The script runs a fixed sequence. It first validates the bundle by confirming the summary file and the database dump are present, and refuses to continue if either is missing. This is an existence check, not an integrity check. It confirms the pieces are there, not that they are intact. It then prints the bundle summary and asks for confirmation, requiring the operator to type the deployment domain rather than a generic yes, a deliberate speed bump because the next step destroys data. After confirmation it stops the application services while leaving the database, cache, and object storage running, drops and recreates the database, and loads the dump back in. If the bundle carries an object-storage mirror and the deployment runs its own object storage, the bucket is mirrored back. The config archive is handled with care: secrets and certificates are restored only after a second prompt, and the env file is left untouched unless an explicit override flag is passed, with a diff shown first so an operator can see what would change. The override flag is named in the restore command:

bash deploy/scripts/restore.sh deploy/backups/piprio_20260421T020000Z/ --force-config

Once everything is in place the script restarts all services and runs the health check, so the operator sees pass or fail per service before declaring the restore done.

DR drills

The toolkit supports rehearsal, not a formal recovery program. A drill is the same restore an operator would run in a real outage, pointed at a non-production deployment so it does no harm.

The rehearsal is straightforward. Stand up a separate deployment, copy a recent bundle to it, run the restore against it, then run the health check:

bash deploy/scripts/health-check.sh

The health check confirms each service is running, that the database and cache respond, and that the application answers its readiness probes, and it reports the database size and free disk. A drill that ends with a clean health check has proven two things at once: that the bundle is restorable, and that the operator knows the steps. Because the bundle summary carries no integrity check, a periodic drill is the only reliable way to catch a bundle that looks complete on disk but does not restore. A buyer evaluating recovery readiness should treat the drill cadence, not the existence of the script, as the real control.

Encryption of backups

Backups are not encrypted at rest by the toolkit. The backup script writes the bundle to disk in the clear, including the config archive that holds the signing key, the credential encryption key, the database password, and the object-storage keys. Encrypting a bundle is the operator's responsibility, and it is not optional for anything leaving the host.

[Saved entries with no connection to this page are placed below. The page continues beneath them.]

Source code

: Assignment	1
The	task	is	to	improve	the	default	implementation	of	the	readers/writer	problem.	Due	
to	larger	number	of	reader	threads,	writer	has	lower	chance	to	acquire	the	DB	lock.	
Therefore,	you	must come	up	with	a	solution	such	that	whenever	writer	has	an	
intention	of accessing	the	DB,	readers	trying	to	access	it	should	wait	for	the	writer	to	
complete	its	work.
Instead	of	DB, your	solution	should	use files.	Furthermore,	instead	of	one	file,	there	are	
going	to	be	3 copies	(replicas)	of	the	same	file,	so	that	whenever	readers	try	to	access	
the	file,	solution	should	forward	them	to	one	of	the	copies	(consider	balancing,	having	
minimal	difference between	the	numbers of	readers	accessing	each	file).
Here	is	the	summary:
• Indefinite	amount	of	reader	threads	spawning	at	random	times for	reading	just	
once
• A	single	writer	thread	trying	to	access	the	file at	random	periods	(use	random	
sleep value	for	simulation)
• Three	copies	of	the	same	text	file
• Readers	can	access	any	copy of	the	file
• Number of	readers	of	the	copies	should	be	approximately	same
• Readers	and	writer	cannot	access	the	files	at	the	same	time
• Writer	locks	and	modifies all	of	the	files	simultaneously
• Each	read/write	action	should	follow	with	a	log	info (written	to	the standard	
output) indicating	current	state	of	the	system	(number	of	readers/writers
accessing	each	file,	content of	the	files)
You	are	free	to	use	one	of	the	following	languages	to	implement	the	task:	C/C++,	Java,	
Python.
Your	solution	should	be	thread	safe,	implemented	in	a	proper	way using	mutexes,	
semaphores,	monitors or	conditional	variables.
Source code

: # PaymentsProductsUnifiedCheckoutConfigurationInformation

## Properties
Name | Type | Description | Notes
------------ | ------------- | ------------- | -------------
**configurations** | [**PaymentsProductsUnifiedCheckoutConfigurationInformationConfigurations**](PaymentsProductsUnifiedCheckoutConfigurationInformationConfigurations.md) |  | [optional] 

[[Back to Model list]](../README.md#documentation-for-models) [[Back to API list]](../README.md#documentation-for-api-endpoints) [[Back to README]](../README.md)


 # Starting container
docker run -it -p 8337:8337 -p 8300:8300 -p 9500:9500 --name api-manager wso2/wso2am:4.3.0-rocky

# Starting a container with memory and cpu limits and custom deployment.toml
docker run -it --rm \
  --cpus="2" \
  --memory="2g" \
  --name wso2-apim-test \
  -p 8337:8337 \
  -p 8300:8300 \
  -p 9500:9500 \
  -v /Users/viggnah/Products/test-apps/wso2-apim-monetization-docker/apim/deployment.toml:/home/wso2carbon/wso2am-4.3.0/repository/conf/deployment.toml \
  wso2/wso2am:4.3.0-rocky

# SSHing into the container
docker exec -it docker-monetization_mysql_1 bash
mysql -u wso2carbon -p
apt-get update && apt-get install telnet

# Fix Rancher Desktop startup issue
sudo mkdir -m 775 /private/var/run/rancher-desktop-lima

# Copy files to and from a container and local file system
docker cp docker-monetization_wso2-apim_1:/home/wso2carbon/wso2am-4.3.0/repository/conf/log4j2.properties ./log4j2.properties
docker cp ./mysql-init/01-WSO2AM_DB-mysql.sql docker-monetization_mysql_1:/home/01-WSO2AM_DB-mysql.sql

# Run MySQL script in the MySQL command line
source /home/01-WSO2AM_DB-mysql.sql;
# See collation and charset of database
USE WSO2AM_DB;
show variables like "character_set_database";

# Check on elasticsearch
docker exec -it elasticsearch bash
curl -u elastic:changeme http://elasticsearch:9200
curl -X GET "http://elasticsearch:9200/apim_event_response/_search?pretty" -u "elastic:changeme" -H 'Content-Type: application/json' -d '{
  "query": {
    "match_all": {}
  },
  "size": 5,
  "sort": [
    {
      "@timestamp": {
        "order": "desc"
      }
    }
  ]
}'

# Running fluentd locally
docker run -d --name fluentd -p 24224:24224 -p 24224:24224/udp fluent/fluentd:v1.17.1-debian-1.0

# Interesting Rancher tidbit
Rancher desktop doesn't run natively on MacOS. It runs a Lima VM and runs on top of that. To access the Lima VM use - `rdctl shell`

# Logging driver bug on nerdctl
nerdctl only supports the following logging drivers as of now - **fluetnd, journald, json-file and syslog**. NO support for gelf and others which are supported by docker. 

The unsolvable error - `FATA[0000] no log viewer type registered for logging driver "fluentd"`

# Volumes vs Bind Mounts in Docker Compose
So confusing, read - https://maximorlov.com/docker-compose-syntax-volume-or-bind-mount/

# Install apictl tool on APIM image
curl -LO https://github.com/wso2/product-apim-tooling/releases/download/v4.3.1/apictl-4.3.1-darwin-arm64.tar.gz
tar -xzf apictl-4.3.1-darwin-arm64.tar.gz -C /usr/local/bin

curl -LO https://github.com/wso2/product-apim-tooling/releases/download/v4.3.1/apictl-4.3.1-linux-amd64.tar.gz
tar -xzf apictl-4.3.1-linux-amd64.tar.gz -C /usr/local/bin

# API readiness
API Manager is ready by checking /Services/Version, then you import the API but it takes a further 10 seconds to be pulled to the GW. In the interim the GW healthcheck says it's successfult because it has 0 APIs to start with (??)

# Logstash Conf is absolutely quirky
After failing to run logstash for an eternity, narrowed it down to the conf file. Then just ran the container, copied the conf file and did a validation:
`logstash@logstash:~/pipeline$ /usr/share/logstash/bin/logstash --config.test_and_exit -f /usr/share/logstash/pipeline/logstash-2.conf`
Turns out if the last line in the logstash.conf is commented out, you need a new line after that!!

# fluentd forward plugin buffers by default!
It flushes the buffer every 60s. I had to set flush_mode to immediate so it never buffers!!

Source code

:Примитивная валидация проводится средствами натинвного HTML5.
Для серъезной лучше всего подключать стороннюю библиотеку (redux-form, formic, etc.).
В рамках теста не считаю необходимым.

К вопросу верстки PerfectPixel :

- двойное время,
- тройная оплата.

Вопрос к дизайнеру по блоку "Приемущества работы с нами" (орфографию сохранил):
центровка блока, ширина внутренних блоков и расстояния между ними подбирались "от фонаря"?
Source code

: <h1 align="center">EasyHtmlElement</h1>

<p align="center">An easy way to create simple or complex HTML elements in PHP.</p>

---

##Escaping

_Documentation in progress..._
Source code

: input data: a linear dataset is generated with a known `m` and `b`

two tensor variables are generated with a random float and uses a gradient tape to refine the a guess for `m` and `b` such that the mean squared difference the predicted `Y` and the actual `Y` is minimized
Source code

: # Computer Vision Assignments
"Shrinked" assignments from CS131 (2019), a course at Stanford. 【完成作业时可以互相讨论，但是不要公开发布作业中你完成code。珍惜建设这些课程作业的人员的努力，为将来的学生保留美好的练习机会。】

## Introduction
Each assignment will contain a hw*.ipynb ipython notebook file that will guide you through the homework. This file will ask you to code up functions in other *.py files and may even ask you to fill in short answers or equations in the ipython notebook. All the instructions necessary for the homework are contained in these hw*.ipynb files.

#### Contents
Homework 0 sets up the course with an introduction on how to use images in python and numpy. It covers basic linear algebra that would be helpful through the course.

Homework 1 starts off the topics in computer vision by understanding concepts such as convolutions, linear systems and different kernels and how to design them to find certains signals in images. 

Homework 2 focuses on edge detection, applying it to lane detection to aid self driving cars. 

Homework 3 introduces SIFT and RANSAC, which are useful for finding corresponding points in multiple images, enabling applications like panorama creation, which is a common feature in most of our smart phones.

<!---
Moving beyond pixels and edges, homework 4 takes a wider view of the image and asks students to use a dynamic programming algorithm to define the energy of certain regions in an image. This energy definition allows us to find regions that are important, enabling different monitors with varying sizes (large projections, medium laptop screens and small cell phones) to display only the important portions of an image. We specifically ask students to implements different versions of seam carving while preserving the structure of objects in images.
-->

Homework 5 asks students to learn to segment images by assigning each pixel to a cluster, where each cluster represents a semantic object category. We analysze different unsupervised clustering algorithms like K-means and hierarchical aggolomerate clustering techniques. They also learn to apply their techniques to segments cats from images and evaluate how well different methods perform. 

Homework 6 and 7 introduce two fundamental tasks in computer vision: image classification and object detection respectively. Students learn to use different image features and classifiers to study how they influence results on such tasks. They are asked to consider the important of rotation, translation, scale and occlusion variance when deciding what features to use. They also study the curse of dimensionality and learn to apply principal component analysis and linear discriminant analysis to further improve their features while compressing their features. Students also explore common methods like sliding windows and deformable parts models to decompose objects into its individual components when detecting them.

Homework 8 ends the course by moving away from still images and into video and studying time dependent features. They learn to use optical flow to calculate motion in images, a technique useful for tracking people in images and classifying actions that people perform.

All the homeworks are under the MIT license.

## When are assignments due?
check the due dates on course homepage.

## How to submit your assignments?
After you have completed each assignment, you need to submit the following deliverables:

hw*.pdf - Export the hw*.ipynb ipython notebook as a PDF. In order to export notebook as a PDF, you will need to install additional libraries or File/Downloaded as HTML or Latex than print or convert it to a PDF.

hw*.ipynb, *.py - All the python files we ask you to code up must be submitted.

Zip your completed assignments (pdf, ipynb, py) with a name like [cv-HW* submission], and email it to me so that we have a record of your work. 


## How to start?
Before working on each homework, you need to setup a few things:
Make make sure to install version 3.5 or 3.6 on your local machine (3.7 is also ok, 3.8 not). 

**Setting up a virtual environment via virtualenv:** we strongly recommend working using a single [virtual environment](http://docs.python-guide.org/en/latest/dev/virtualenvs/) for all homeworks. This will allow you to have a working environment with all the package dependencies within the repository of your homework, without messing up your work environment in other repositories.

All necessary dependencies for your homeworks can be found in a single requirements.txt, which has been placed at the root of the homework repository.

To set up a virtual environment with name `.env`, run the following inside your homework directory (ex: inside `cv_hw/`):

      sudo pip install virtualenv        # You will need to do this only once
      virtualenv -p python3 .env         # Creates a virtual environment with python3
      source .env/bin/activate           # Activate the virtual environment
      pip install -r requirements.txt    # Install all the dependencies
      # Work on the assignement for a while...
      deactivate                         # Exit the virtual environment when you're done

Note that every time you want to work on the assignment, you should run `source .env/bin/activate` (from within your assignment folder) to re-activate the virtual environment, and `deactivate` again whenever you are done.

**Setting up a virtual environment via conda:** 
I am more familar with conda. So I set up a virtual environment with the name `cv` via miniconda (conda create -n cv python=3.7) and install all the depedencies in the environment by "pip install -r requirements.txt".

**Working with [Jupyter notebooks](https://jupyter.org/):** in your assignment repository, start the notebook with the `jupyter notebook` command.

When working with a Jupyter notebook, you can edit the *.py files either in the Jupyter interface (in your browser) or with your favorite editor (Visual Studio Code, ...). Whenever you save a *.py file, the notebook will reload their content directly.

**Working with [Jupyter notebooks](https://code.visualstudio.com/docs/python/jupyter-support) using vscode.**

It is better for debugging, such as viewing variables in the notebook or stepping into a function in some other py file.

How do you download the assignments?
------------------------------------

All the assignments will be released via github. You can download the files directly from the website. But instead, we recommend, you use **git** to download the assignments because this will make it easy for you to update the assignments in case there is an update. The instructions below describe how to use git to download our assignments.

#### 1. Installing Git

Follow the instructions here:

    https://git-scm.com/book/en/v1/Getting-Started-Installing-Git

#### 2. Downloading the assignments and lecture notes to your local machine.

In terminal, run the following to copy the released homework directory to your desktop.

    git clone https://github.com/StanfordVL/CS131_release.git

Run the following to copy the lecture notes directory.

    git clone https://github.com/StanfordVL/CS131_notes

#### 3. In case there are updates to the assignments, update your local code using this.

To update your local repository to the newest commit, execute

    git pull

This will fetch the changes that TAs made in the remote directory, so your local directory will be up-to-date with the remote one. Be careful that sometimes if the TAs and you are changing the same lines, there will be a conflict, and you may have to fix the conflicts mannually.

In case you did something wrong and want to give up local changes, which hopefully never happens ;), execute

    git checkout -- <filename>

Three rules follow from that, and a procurement reviewer should confirm all three are in the runbook.

A bundle holds the same secrets as the deployment's secrets directory, so it earns the same controls: tight file permissions, restricted hosts, and audited access.

A bundle leaving the host must be encrypted first. Symmetric encryption before upload is enough:

gpg --symmetric --cipher-algo AES256 piprio_20260421T020000Z.tar.gz
# or
age -p -o bundle.age piprio_20260421T020000Z.tar.gz

A bundle never belongs in version control or attached to a ticket, where it would outlive its access controls.

Offsite replication is the customer's own infrastructure. The toolkit writes bundles locally and prunes old ones. Copying them to durable storage in another location, with whatever encryption and retention policy the customer requires, is a backup job pointed at the bundle directory, not a feature of Piprio. A deployment with no offsite copy is one disk failure away from losing both the data and every backup of it.